Versteht mich nicht falsch. Diese Reise war aufregend: Euer erstes Mal am Lago Maggiore, diesem besonderen Ort. Hier machten schon Eure Urgroßeltern Urlaub, vererbten die Lago-Liebe an Eure Großeltern, die mich zum ersten Mal herbrachten, als ich noch viel kleiner war als Ihr es jetzt seid. Mit zwölf beschloss ich, hier eines Tages zu heiraten. Euer Papa erfüllte mir viele Jahre später nicht nur diesen Traum, sondern setzt auch die Familientradition mit mir fort, mindestens einmal im Jahr herzukommen. Dass wir Euch jetzt erstmals zusammen dieses schöne Fleckchen Erde zeigen konnten, ist großartig und hat für viele Déjà-vus und Gänsehautmomente gesorgt.

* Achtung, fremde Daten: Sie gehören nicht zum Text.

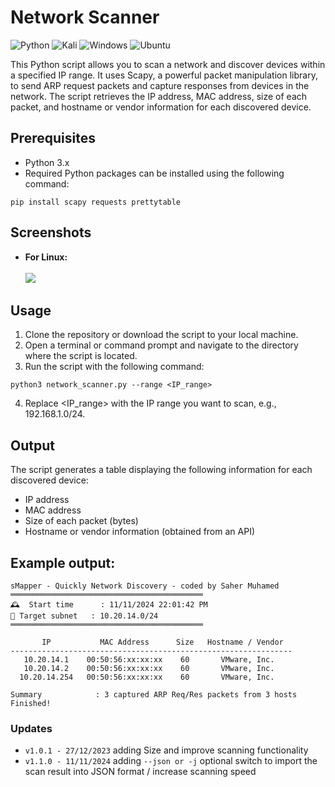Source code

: # Network Scanner

![Python](https://img.shields.io/badge/python-3670A0?style=for-the-badge&logo=python&logoColor=ffdd54)  ![Kali](https://img.shields.io/badge/Kali-268BEE?style=for-the-badge&logo=kalilinux&logoColor=white)  ![Windows](https://img.shields.io/badge/Windows-0078D4.svg?style=for-the-badge&logo=Windows&logoColor=white)  ![Ubuntu](https://img.shields.io/badge/Ubuntu-E95420?style=for-the-badge&logo=ubuntu&logoColor=white)

This Python script allows you to scan a network and discover devices within a specified IP range. It uses Scapy, a powerful packet manipulation library, to send ARP request packets and capture responses from devices in the network. The script retrieves the IP address, MAC address, size of each packet, and hostname or vendor information for each discovered device.

## Prerequisites
- Python 3.x
- Required Python packages can be installed using the following command:
```commandline
pip install scapy requests prettytable
```

## Screenshots
- **For Linux:**<br><br>
![](https://github.com/SaherMuhamed/network-scanner-tool/blob/master/screenshots/Screenshot%202024-11-11-linux.png)

## Usage
1. Clone the repository or download the script to your local machine.
2. Open a terminal or command prompt and navigate to the directory where the script is located.
3. Run the script with the following command:
```commandline
python3 network_scanner.py --range <IP_range>
```
4. Replace <IP_range> with the IP range you want to scan, e.g., 192.168.1.0/24.

## Output
The script generates a table displaying the following information for each discovered device:

- IP address
- MAC address
- Size of each packet (bytes)
- Hostname or vendor information (obtained from an API)

## Example output:

```text
sMapper - Quickly Network Discovery - coded by Saher Muhamed
═══════════════════════════════════════════
🕰️  Start time      : 11/11/2024 22:01:42 PM
🎯 Target subnet   : 10.20.14.0/24
═══════════════════════════════════════════

       IP           MAC Address      Size   Hostname / Vendor  
---------------------------------------------------------------
   10.20.14.1    00:50:56:xx:xx:xx    60       VMware, Inc.    
   10.20.14.2    00:50:56:xx:xx:xx    60       VMware, Inc.    
  10.20.14.254   00:50:56:xx:xx:xx    60       VMware, Inc.    

Summary            : 3 captured ARP Req/Res packets from 3 hosts 
Finished!
```
### Updates
- `v1.0.1 - 27/12/2023` adding Size and improve scanning functionality
- `v1.1.0 - 11/11/2024` adding `--json or -j` optional switch to import the scan result into JSON format / increase scanning speed
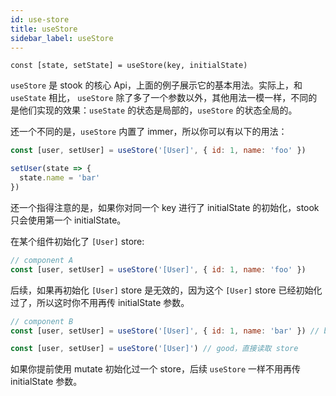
 ```yaml
---
id: use-store
title: useStore
sidebar_label: useStore
---
```


`const [state, setState] = useStore(key, initialState)`

`useStore` 是 stook 的核心 Api，上面的例子展示它的基本用法。实际上，和 `useState` 相比， `useStore` 除了多了一个参数以外，其他用法一模一样，不同的是他们实现的效果：`useState` 的状态是局部的，`useStore` 的状态全局的。

还一个不同的是，`useStore` 内置了 immer，所以你可以有以下的用法：

```jsx
const [user, setUser] = useStore('[User]', { id: 1, name: 'foo' })

setUser(state => {
  state.name = 'bar'
})
```

还一个指得注意的是，如果你对同一个 key 进行了 initialState 的初始化，stook 只会使用第一个 initialState。

在某个组件初始化了 `[User]` store:

```jsx
// component A
const [user, setUser] = useStore('[User]', { id: 1, name: 'foo' })
```

后续，如果再初始化 `[User]` store 是无效的，因为这个 `[User]` store 已经初始化过了，所以这时你不用再传 initialState 参数。

```jsx
// component B
const [user, setUser] = useStore('[User]', { id: 1, name: 'bar' }) // bad

const [user, setUser] = useStore('[User]') // good，直接读取 store
```

如果你提前使用 mutate 初始化过一个 store，后续 `useStore` 一样不用再传 initialState 参数。
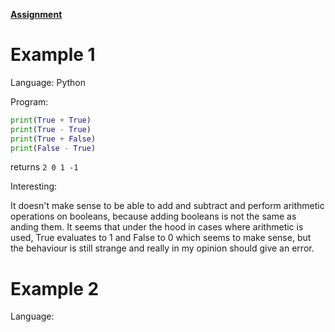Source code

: [**Assignment**](https://cs.brown.edu/courses/csci1730/2022/wat.html)

# Example 1
Language: Python

Program:
```python
print(True + True)
print(True - True)
print(True + False)
print(False - True)
```
returns `2 0 1 -1`

Interesting:

It doesn't make sense to be able to add and subtract and perform arithmetic operations on booleans, because adding booleans is not the same as anding them. It seems that under the hood in cases where arithmetic is used, True evaluates to 1 and False to 0 which seems to make sense, but the behaviour is still strange and really in my opinion should give an error.

# Example 2
Language: 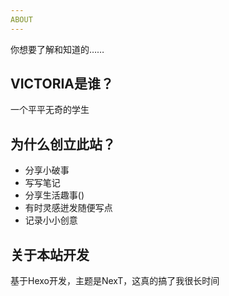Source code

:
 ```yaml
---
ABOUT
---
```

你想要了解和知道的……

## VICTORIA是谁？
一个平平无奇的学生
## 为什么创立此站？
- 分享小破事
- 写写笔记
- 分享生活趣事()
- 有时灵感迸发随便写点
- 记录小小创意
## 关于本站开发
基于Hexo开发，主题是NexT，这真的搞了我很长时间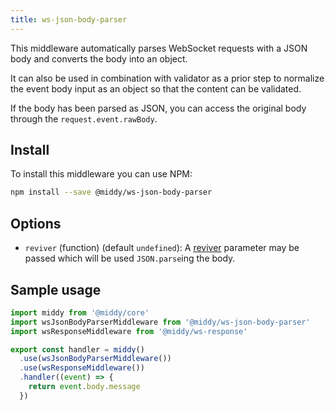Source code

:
```yaml
---
title: ws-json-body-parser
---
```


This middleware automatically parses WebSocket requests with a JSON body and converts the body into an
object.

It can also be used in combination with validator as a prior step to normalize the
event body input as an object so that the content can be validated.

If the body has been parsed as JSON, you can access the original body through the `request.event.rawBody`.


## Install

To install this middleware you can use NPM:

```bash
npm install --save @middy/ws-json-body-parser
```


## Options

- `reviver` (function) (default `undefined`): A [reviver](https://developer.mozilla.org/en-US/docs/Web/JavaScript/Reference/Global_Objects/JSON/parse#Parameters) parameter may be passed which will be used `JSON.parse`ing the body.


## Sample usage

```javascript
import middy from '@middy/core'
import wsJsonBodyParserMiddleware from '@middy/ws-json-body-parser'
import wsResponseMiddleware from '@middy/ws-response'

export const handler = middy()
  .use(wsJsonBodyParserMiddleware())
  .use(wsResponseMiddleware())
  .handler((event) => {
    return event.body.message
  })
```
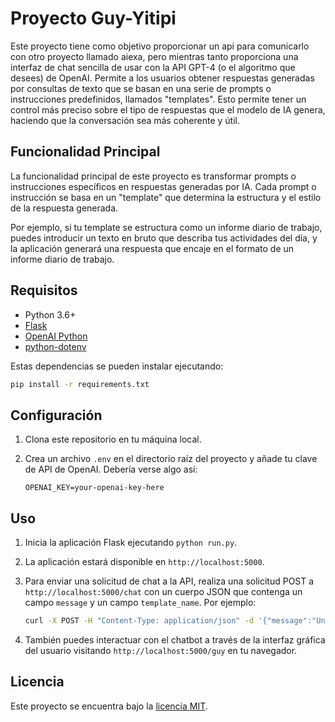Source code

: # Proyecto Guy-Yitipi

Este proyecto tiene como objetivo proporcionar un api para comunicarlo con otro proyecto llamado aiexa, pero mientras tanto proporciona una interfaz de chat sencilla de usar con la API GPT-4 (o el algoritmo que desees) de OpenAI. Permite a los usuarios obtener respuestas generadas por consultas de texto que se basan en una serie de prompts o instrucciones predefinidos, llamados "templates". Esto permite tener un control más preciso sobre el tipo de respuestas que el modelo de IA genera, haciendo que la conversación sea más coherente y útil.

## Funcionalidad Principal

La funcionalidad principal de este proyecto es transformar prompts o instrucciones específicos en respuestas generadas por IA. Cada prompt o instrucción se basa en un "template" que determina la estructura y el estilo de la respuesta generada.

Por ejemplo, si tu template se estructura como un informe diario de trabajo, puedes introducir un texto en bruto que describa tus actividades del día, y la aplicación generará una respuesta que encaje en el formato de un informe diario de trabajo.

## Requisitos

- Python 3.6+
- [Flask](https://flask.palletsprojects.com/en/2.0.x/)
- [OpenAI Python](https://github.com/openai/openai-cookbook/blob/main/examples/How_to_generate_text_with_GPT3_or_Davinci_Codex.md)
- [python-dotenv](https://pypi.org/project/python-dotenv/)

Estas dependencias se pueden instalar ejecutando:

```bash
pip install -r requirements.txt
```

## Configuración

1. Clona este repositorio en tu máquina local.
2. Crea un archivo `.env` en el directorio raíz del proyecto y añade tu clave de API de OpenAI. Debería verse algo así:

   ```
   OPENAI_KEY=your-openai-key-here
   ```

## Uso

1. Inicia la aplicación Flask ejecutando `python run.py`.
2. La aplicación estará disponible en `http://localhost:5000`.
3. Para enviar una solicitud de chat a la API, realiza una solicitud POST a `http://localhost:5000/chat` con un cuerpo JSON que contenga un campo `message` y un campo `template_name`. Por ejemplo:

   ```bash
   curl -X POST -H "Content-Type: application/json" -d '{"message":"Una idea para un buen template", "template_name":"daily"}' http://127.0.0.1:5000/chat
   ```

4. También puedes interactuar con el chatbot a través de la interfaz gráfica del usuario visitando `http://localhost:5000/guy` en tu navegador.

## Licencia

Este proyecto se encuentra bajo la [licencia MIT](https://opensource.org/licenses/MIT).
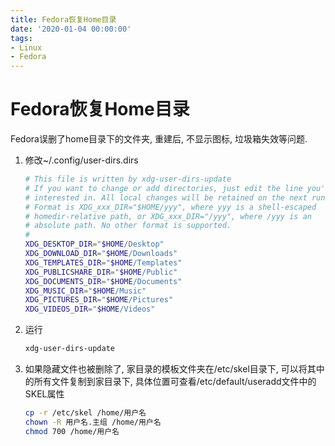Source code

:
 ```yaml
---
title: Fedora恢复Home目录
date: '2020-01-04 00:00:00'
tags:
- Linux
- Fedora
---
```

# Fedora恢复Home目录

Fedora误删了home目录下的文件夹, 重建后, 不显示图标, 垃圾箱失效等问题.

1. 修改~/.config/user-dirs.dirs

   ```bash
   # This file is written by xdg-user-dirs-update
   # If you want to change or add directories, just edit the line you're
   # interested in. All local changes will be retained on the next run.
   # Format is XDG_xxx_DIR="$HOME/yyy", where yyy is a shell-escaped
   # homedir-relative path, or XDG_xxx_DIR="/yyy", where /yyy is an
   # absolute path. No other format is supported.
   # 
   XDG_DESKTOP_DIR="$HOME/Desktop"
   XDG_DOWNLOAD_DIR="$HOME/Downloads"
   XDG_TEMPLATES_DIR="$HOME/Templates"
   XDG_PUBLICSHARE_DIR="$HOME/Public"
   XDG_DOCUMENTS_DIR="$HOME/Documents"
   XDG_MUSIC_DIR="$HOME/Music"
   XDG_PICTURES_DIR="$HOME/Pictures"
   XDG_VIDEOS_DIR="$HOME/Videos"
   ```

2. 运行

   ```bash
   xdg-user-dirs-update
   ```

3. 如果隐藏文件也被删除了, 家目录的模板文件夹在/etc/skel目录下, 可以将其中的所有文件复制到家目录下, 具体位置可查看/etc/default/useradd文件中的SKEL属性

   ```bash
   cp -r /etc/skel /home/用户名
   chown -R 用户名.主组 /home/用户名
   chmod 700 /home/用户名
   ```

Aber gerade weil ich dort schon so viel erlebt habe, bleiben Vergleiche nicht aus. Vergleiche mit den Urlauben meiner eigenen Kindheit, vor allem aber mit denen der vergangenen Jahren. Vergleiche mit der Zeit, bevor es Euch gab – Vergleiche mit den Urlauben als Nicht-Mama.

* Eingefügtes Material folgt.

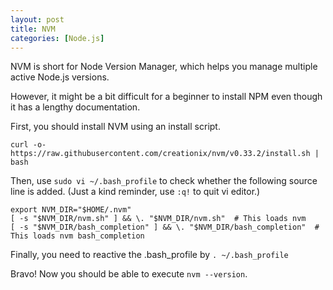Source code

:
 ```yaml
---
layout: post
title: NVM
categories: [Node.js]
---
```


NVM is short for Node Version Manager, which helps you manage multiple active Node.js versions.

However, it might be a bit difficult for a beginner to install NPM even though it has a lengthy documentation.

First, you should install NVM using an install script.

```
curl -o- https://raw.githubusercontent.com/creationix/nvm/v0.33.2/install.sh | bash
```

Then, use `sudo vi ~/.bash_profile` to check whether the following source line is added. (Just a kind reminder, use `:q!` to quit vi editor.)

```
export NVM_DIR="$HOME/.nvm"
[ -s "$NVM_DIR/nvm.sh" ] && \. "$NVM_DIR/nvm.sh"  # This loads nvm
[ -s "$NVM_DIR/bash_completion" ] && \. "$NVM_DIR/bash_completion"  # This loads nvm bash_completion
```

Finally, you need to reactive the .bash_profile by `. ~/.bash_profile`

Bravo! Now you should be able to execute `nvm --version`.
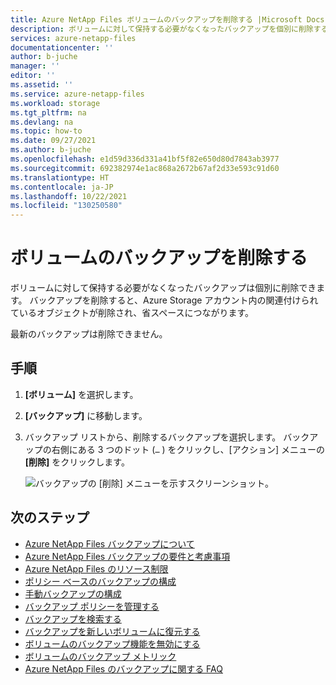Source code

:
 ```yaml
---
title: Azure NetApp Files ボリュームのバックアップを削除する |Microsoft Docs
description: ボリュームに対して保持する必要がなくなったバックアップを個別に削除する方法について説明します。
services: azure-netapp-files
documentationcenter: ''
author: b-juche
manager: ''
editor: ''
ms.assetid: ''
ms.service: azure-netapp-files
ms.workload: storage
ms.tgt_pltfrm: na
ms.devlang: na
ms.topic: how-to
ms.date: 09/27/2021
ms.author: b-juche
ms.openlocfilehash: e1d59d336d331a41bf5f82e650d80d7843ab3977
ms.sourcegitcommit: 692382974e1ac868a2672b67af2d33e593c91d60
ms.translationtype: HT
ms.contentlocale: ja-JP
ms.lasthandoff: 10/22/2021
ms.locfileid: "130250580"
---
```

# <a name="delete-backups-of-a-volume"></a>ボリュームのバックアップを削除する 

ボリュームに対して保持する必要がなくなったバックアップは個別に削除できます。 バックアップを削除すると、Azure Storage アカウント内の関連付けられているオブジェクトが削除され、省スペースにつながります。  

最新のバックアップは削除できません。  

## <a name="steps"></a>手順

1. **[ボリューム]** を選択します。
2. **[バックアップ]** に移動します。
3. バックアップ リストから、削除するバックアップを選択します。 バックアップの右側にある 3 つのドット (`…` ) をクリックし、[アクション] メニューの **[削除]** をクリックします。

    ![バックアップの [削除] メニューを示すスクリーンショット。](../media/azure-netapp-files/backup-action-menu-delete.png)

## <a name="next-steps"></a>次のステップ  

* [Azure NetApp Files バックアップについて](backup-introduction.md)
* [Azure NetApp Files バックアップの要件と考慮事項](backup-requirements-considerations.md)
* [Azure NetApp Files のリソース制限](azure-netapp-files-resource-limits.md)
* [ポリシー ベースのバックアップの構成](backup-configure-policy-based.md)
* [手動バックアップの構成](backup-configure-manual.md)
* [バックアップ ポリシーを管理する](backup-manage-policies.md)
* [バックアップを検索する](backup-search.md)
* [バックアップを新しいボリュームに復元する](backup-restore-new-volume.md)
* [ボリュームのバックアップ機能を無効にする](backup-disable.md)
* [ボリュームのバックアップ メトリック](azure-netapp-files-metrics.md#volume-backup-metrics)
* [Azure NetApp Files のバックアップに関する FAQ](faq-backup.md)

Ich nenne Euch nur drei dieser Gegenüberstellungen, von denen ich so viele weitere aufschreiben könnte, dass ich damit Euer Zimmer tapezieren könnte:

Als Ihr noch nicht bei uns wart, da war die Fahrt so: die 1000 Kilometer von Berlin zum Lago durchbrettern, zwei Pinkelpausen maximal, vielleicht wieder eine neue Rekordreisezeit aufstellen, Hauptsache schnell ans Ziel, damit der Urlaub anfangen kann. Hinten drin nur der große Koffer und die braune Ledertasche mit Schuhen und Büchern, vielen Büchern. In der Mittelkonsole Kaffee, das Schiebedach offen, die Musik laut, die Laune blendend.

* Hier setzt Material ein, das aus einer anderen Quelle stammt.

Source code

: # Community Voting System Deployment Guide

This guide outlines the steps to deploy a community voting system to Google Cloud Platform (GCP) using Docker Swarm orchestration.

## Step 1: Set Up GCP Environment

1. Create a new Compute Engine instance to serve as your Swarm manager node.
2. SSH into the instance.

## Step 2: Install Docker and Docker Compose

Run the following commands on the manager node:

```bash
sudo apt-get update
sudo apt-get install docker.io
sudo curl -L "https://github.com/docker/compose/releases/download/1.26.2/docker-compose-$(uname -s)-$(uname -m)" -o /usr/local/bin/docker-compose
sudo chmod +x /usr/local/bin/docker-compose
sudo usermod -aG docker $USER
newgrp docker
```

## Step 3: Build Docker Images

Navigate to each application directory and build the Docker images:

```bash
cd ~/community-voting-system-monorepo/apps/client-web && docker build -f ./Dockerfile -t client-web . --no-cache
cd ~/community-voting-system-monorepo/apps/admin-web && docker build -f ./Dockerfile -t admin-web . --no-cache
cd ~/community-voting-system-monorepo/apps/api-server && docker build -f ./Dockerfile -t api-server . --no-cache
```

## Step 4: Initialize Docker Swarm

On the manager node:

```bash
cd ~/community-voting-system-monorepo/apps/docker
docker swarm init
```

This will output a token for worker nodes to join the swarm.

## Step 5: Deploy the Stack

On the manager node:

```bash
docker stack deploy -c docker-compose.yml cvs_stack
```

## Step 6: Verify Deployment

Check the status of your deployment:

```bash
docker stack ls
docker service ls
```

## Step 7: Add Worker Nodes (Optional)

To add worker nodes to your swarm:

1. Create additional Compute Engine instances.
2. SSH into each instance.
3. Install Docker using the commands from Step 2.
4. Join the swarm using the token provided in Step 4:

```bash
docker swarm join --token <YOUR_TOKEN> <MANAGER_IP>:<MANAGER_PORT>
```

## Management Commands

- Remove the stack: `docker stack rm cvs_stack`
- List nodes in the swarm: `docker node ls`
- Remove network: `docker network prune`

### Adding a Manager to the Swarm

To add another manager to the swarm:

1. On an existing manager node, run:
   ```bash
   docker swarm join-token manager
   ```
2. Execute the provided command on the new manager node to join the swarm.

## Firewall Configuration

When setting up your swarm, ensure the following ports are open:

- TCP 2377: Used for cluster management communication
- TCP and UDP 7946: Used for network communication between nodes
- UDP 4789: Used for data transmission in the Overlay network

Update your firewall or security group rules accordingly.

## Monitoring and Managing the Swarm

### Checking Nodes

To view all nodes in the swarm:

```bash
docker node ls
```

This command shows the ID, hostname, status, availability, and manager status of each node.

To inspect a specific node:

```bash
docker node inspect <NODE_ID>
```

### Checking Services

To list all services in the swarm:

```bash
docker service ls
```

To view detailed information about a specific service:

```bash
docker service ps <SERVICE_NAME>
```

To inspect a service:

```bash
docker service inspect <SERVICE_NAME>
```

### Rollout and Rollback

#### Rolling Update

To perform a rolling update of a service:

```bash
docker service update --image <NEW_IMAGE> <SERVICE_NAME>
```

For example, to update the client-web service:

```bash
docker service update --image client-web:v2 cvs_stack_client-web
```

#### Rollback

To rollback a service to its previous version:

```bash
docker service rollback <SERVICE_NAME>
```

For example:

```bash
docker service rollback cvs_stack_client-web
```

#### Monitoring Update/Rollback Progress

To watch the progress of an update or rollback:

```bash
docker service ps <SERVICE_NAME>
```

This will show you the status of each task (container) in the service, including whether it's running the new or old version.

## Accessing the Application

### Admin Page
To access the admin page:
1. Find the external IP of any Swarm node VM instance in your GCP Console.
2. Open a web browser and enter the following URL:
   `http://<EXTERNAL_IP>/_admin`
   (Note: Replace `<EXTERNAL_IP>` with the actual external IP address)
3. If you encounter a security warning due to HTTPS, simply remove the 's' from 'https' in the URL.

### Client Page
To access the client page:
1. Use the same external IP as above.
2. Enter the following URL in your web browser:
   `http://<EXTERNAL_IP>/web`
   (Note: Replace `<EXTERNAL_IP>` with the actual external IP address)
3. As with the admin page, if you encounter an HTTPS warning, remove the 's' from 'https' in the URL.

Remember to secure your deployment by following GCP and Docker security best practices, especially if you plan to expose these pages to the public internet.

Heute ist das so: drei Tage für die Fahrt brauchen, zwei Übernachtungsstopps in Pensionen, die keine Babybetten haben, also zu viert auf 1,60 Meter schlafen, aua, der Rücken. Das Auto ist voll, als würden wir acht statt zwei Wochen verreisen. Peppa Wutz läuft in Dauerschleife, und wenn das iPad leer ist, singen Euer Papa und ich „Drei Chinesen mit dem Kontrabass“ in Musical-, Kirchen-, Opern- und Rapversion. Ist die Klimaanlage an, sorge ich mich, dass Ihr zu kalt seid, ist das Fenster auf, habe ich Angst, dass es Euch zieht. Stau findet Ihr schlimmer als Hunger, volle Windeln und sehr müde sein zusammen. Und dann helfen nur noch Hirsekringel, viel mehr als die tägliche Drei-Stück-Ration, um die Zeit bis zum nächsten Rastplatz zu überbrücken – Pause. Wieder mal.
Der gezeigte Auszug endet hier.